Paraguay comienza a posicionarse como un país con potencial estratégico en el sector minero, impulsado por la identificación de recursos como oro, litio, titanio y uranio en distintas zonas del territorio nacional. Estos minerales, considerados clave en la economía global actual, han despertado el interés de empresas e inversores internacionales que observan al país como un nuevo foco de exploración en América del Sur.
El oro continúa siendo el mineral más desarrollado dentro de la actividad minera paraguaya. Su explotación se concentra principalmente en el departamento de Guairá, donde operan proyectos formalizados que han logrado sostener niveles de producción y exportación en los últimos años. Aunque la escala aún es limitada en comparación con otros países de la región, el metal precioso sigue siendo el principal motor del sector.
A este escenario se suma el creciente interés por el litio, un mineral esencial para la transición energética mundial. Las exploraciones preliminares realizadas en el Chaco paraguayo han arrojado indicios alentadores, lo que abre la posibilidad de que el país se incorpore, en el mediano plazo, al mapa regional de proveedores de este recurso clave para la fabricación de baterías y sistemas de almacenamiento de energía.
Otro de los minerales que refuerza el atractivo del país es el titanio, utilizado ampliamente en la industria aeronáutica, médica y tecnológica por su resistencia y ligereza.
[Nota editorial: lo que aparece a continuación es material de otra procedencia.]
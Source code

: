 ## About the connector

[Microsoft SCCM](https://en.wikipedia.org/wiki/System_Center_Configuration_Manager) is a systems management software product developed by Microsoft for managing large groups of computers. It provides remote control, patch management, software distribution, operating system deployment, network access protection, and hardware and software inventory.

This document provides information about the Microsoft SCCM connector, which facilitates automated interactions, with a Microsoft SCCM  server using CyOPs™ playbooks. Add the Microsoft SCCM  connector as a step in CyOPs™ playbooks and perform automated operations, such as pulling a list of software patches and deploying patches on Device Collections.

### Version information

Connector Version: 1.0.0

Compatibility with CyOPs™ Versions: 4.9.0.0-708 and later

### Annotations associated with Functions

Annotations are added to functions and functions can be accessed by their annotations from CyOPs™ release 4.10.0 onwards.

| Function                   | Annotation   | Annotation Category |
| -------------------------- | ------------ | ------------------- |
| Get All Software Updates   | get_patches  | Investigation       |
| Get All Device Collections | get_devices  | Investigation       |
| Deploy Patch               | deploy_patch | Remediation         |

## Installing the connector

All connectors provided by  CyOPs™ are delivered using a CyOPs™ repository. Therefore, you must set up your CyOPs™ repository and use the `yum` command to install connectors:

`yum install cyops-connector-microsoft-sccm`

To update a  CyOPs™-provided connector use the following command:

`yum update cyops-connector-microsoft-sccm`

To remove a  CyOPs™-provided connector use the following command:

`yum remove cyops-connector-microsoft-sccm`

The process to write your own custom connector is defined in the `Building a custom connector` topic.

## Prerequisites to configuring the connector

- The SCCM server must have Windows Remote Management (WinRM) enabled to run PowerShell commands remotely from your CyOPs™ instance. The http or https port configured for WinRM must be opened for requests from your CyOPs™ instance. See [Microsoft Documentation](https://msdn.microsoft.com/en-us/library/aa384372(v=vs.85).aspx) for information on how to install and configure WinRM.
Junto a él, el uranio aparece como un recurso de alto valor estratégico por su uso en la generación de energía nuclear, un sector que vuelve a ganar protagonismo a nivel global ante la necesidad de fuentes energéticas estables y de bajas emisiones.
Desde el ámbito gubernamental señalan que Paraguay se encuentra aún en una etapa de exploración y evaluación de su potencial minero, pero destacan que el interés externo ha aumentado de forma sostenida. Empresas provenientes de distintos mercados han iniciado consultas y estudios preliminares, atraídas tanto por los recursos detectados como por las condiciones de estabilidad macroeconómica del país.
No obstante, el desarrollo del sector enfrenta desafíos importantes. Entre ellos se encuentran la necesidad de modernizar el marco legal minero, fortalecer los controles ambientales y generar capacidades técnicas que permitan avanzar hacia una minería responsable y sostenible. Las autoridades coinciden en que el crecimiento de la actividad debe ir acompañado de reglas claras, transparencia y beneficios concretos para las comunidades locales.
Con una combinación de recursos estratégicos, demanda global en aumento y un entorno favorable para la inversión, Paraguay comienza a perfilarse como un nuevo actor en el escenario minero regional, con potencial para diversificar su economía y atraer proyectos de largo plazo.